Closed peiseng closed 4 years ago
Hello, Please fill the issue template completely.
You forgot to give the complete traceback... it is due to the eval env which is not properly wrapped. See the warning:
stable_baselines/common/callbacks.py:277: UserWarning: Training and eval env are not of the same type<stable_baselines.her.utils.HERGoalEnvWrapper object at 0x7f68c48c09e8> != <stable_baselines.common.vec_env.dummy_vec_env.DummyVecEnv object at 0x7f68b00f7908>
"{} != {}".format(self.training_env, self.eval_env))
I would appreciate a PR that solves this issue.
I'm having the same issue with the parking-v0
environment.
python train.py --algo her --env parking-v0 -n 10000
It returns the same error:
../stable-baselines/stable_baselines/common/callbacks.py:280: UserWarning: Training and eval env are not of the same type<stable_baselines.her.utils.HERGoalEnvWrapper object at 0x7f68828e7be0> != <stable_baselines.common.vec_env.dummy_vec_env.DummyVecEnv object at 0x7f686266ea58>
"{} != {}".format(self.training_env, self.eval_env))

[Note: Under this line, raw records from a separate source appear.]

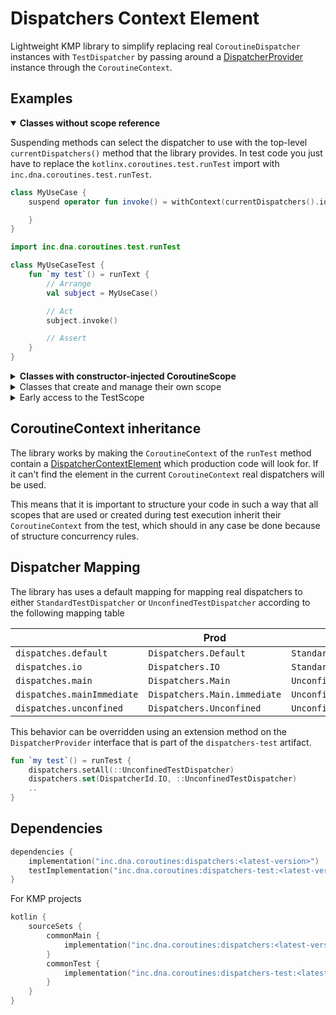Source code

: # Dispatchers Context Element

Lightweight KMP library to simplify replacing real `CoroutineDispatcher` instances with `TestDispatcher` by passing around a [DispatcherProvider](dispatchers/src/commonMain/kotlin/inc/dna/coroutines/DispatcherProvider.kt) instance through the `CoroutineContext`.

## Examples

<details open>
    <summary><b>Classes without scope reference</b></summary>

Suspending methods can select the dispatcher to use with the top-level `currentDispatchers()` method that the library provides. In test code you just have to replace the `kotlinx.coroutines.test.runTest` import with `inc.dna.coroutines.test.runTest`.

```kotlin
class MyUseCase {
    suspend operator fun invoke() = withContext(currentDispatchers().io) {

    }
}
```

```kotlin
import inc.dna.coroutines.test.runTest

class MyUseCaseTest {
    fun `my test`() = runText {
        // Arrange
        val subject = MyUseCase()

        // Act
        subject.invoke()

        // Assert
    }
}
```

</details>
<details>
    <summary><b>Classes with constructor-injected CoroutineScope</b></summary>

For classes that have a constructor injected scope, like ViewModels you have to make sure that you pass in a scope which is either the `TestScope`, `backgroundScope` or a custom scope that [inherits the `DispatchersContextElement`](#coroutinecontext-inheritance) from the `TestScope.coroutineContext`.

Then you can use the extension property on `val CoroutineScope.dispatchers` to select the dispatcher that you need.

```kotlin
class MyViewModel(
    val scope: CoroutineScope,
) : ViewModel(scope) {

    private val defaultDispatcher = scope.dispatchers.default
}
```

```kotlin
import inc.dna.coroutines.test.runTest

class MyViewModelTest {
    @Test
    fun `my test`() = runTest {
        val subject = MyViewModel(
            scope = backgroundScope
        )
    }
}
```

</details>

<details>
    <summary>Classes that create and manage their own scope</summary>

If a class creates a CoroutineScope internally it should either use a constructor-injected CoroutineContext or a constructor-injected parent scope to build upon to ensure that the scope [inherits the `DispatchersContextElement`](#coroutinecontext-inheritance).

```kotlin
class MySelfContainedClass(
    val context: CoroutineContext = EmptyCoroutineContext,
) {
    val scope = CoroutineScope(context + SupervisorJob(parent = context.job) + context.dispatchers.default)

    fun release() {
        scope.cancel()
    }
}
```

```kotlin
import inc.dna.coroutines.test.runTest

class MyViewModelTest {
    @Test
    fun `my test`() = runTest {
        // Arrange
        val subject = MySelfContainedClass(
            scope = coroutineContext
        )

        subject.release()
    }
}
```

</details>

<details>
    <summary>Early access to the TestScope</summary>

Besides the top-level runTest, the `coroutines-test` artifact also allows early creation of the `TestScope` so that you can use it to instantiate dependencies when the test framework creates your test instance.

For this the library provides the [`inc.dna.coroutines.test.TestScope`](dispatchers-test/src/commonMain/kotlin/inc/dna/coroutines/test/TestScope.kt) top-level factory method which ensures that the `TestScope` is instantiated with the right `CoroutineContext` elements.

```kotlin
import inc.dna.coroutines.test.TestScope

class MyViewModelTest {

    val scope = TestScope()
    val subject = MySelfContainedClass(scope.backgrounScope)

    @Test
    fun `my test`() = scope.runTest {
        ...
    }
}
```

</details>

## CoroutineContext inheritance

The library works by making the `CoroutineContext` of the `runTest` method contain a [DispatcherContextElement](dispatchers/src/commonMain/kotlin/inc/dna/coroutines/DispatcherProvider.kt) which production code will look for. If it can't find the element in the current `CoroutineContext` real dispatchers will be used.

This means that it is important to structure your code in such a way that all scopes that are used or created during test execution inherit their `CoroutineContext` from the test, which should in any case be done because of structure concurrency rules.

## Dispatcher Mapping

The library has uses a default mapping for mapping real dispatchers to either `StandardTestDispatcher` or `UnconfinedTestDispatcher` according to the following mapping table

|                            | Prod                         | Test                       |
|----------------------------|------------------------------|----------------------------|
| `dispatches.default`       | `Dispatchers.Default`        | `StandardTestDispatcher`   |
| `dispatches.io`            | `Dispatchers.IO`             | `StandardTestDispatcher`   |
| `dispatches.main`          | `Dispatchers.Main`           | `UnconfinedTestDispatcher` |
| `dispatches.mainImmediate` | `Dispatchers.Main.immediate` | `UnconfinedTestDispatcher` |
| `dispatches.unconfined`    | `Dispatchers.Unconfined`     | `UnconfinedTestDispatcher` |

This behavior can be overridden using an extension method on the `DispatcherProvider` interface that is part of the `dispatchers-test` artifact.

```kotlin
fun `my test`() = runTest {
    dispatchers.setAll(::UnconfinedTestDispatcher)
    dispatchers.set(DispatcherId.IO, ::UnconfinedTestDispatcher)
    ..
}
```

## Dependencies

```kotlin
dependencies {
    implementation("inc.dna.coroutines:dispatchers:<latest-version>")
    testImplementation("inc.dna.coroutines:dispatchers-test:<latest-version>")
}
```

For KMP projects

```kotlin
kotlin {
    sourceSets {
        commonMain {
            implementation("inc.dna.coroutines:dispatchers:<latest-version>")
        }
        commonTest {
            implementation("inc.dna.coroutines:dispatchers-test:<latest-version>")
        }
    }
}
```
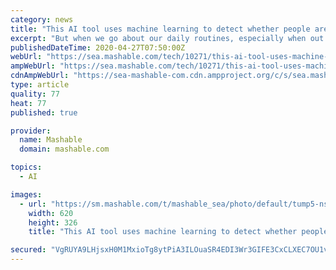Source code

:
 ```yaml
---
category: news
title: "This AI tool uses machine learning to detect whether people are social distancing properly"
excerpt: "But when we go about our daily routines, especially when out on a grocery run or heading to the hospital, social distancing can be a challenging task to uphold. And some of us just have God awful spatial awareness in general."
publishedDateTime: 2020-04-27T07:50:00Z
webUrl: "https://sea.mashable.com/tech/10271/this-ai-tool-uses-machine-learning-to-detect-whether-people-are-social-distancing-properly"
ampWebUrl: "https://sea.mashable.com/tech/10271/this-ai-tool-uses-machine-learning-to-detect-whether-people-are-social-distancing-properly?amp=1"
cdnAmpWebUrl: "https://sea-mashable-com.cdn.ampproject.org/c/s/sea.mashable.com/tech/10271/this-ai-tool-uses-machine-learning-to-detect-whether-people-are-social-distancing-properly?amp=1"
type: article
quality: 77
heat: 77
published: true

provider:
  name: Mashable
  domain: mashable.com

topics:
  - AI

images:
  - url: "https://sm.mashable.com/t/mashable_sea/photo/default/tump5-nstfield-image-socialmediavar-1586911100_p856.620.jpg"
    width: 620
    height: 326
    title: "This AI tool uses machine learning to detect whether people are social distancing properly"

secured: "VgRUYA9LHjsxH0M1MxioTg8ytPiA3ILOuaSR4EDI3Wr3GIFE3CxCLXEC7OU1vQG04dLTR+6ExmQAjnDjPcpg1n9ulTAkUio06VCwTFVZRF1yDVeIIApKOryzd/kObsOQ4/Q/WY1wJVNw6Q2YfjkJzzShSlZEjkSjH1ae9pjQzY60i07tyvcx3R6uv2fEgVVkYJfsO8P7z9iAzt8okMg4o3wEQROgmxqV+c+wC0sAlW4n899bS4NmAo4dLVF35IC8qdB3QLjexkMkBr34eFX5+d36vPjPcSW8AYhTWuaDAoSBDjJp5ZYEp2PZ/KHW1/Qr;NYmbHnkQ4vRtKQEhuXJaVw=="
---
```


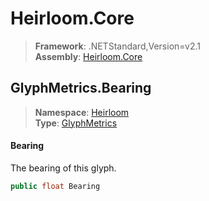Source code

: # Heirloom.Core

> **Framework**: .NETStandard,Version=v2.1  
> **Assembly**: [Heirloom.Core][0]  

## GlyphMetrics.Bearing

> **Namespace**: [Heirloom][0]  
> **Type**: [GlyphMetrics][1]  

#### Bearing

The bearing of this glyph.

```cs
public float Bearing
```

[0]: ../../../Heirloom.Core.md
[1]: ../GlyphMetrics.md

Traceback (most recent call last):
File "train.py", line 411, in <module>
model.learn(n_timesteps, **kwargs)
File "../stable-baselines/stable_baselines/her/her.py", line 113, in learn
replay_wrapper=self.replay_wrapper)
File "../stable-baselines/stable_baselines/sac/sac.py", line 416, in learn
if callback.on_step() is False:
File "../stable-baselines/stable_baselines/common/callbacks.py", line 90, in on_step
return self._on_step()
File "../stable-baselines/stable_baselines/common/callbacks.py", line 166, in _on_step
continue_training = callback.on_step() and continue_training
File "../stable-baselines/stable_baselines/common/callbacks.py", line 90, in on_step
return self._on_step()
File "../stable-baselines/stable_baselines/common/callbacks.py", line 298, in _on_step
return_episode_rewards=True)
File "../stable-baselines/stable_baselines/common/evaluation.py", line 38, in evaluate_policy
action, state = model.predict(obs, state=state, deterministic=deterministic)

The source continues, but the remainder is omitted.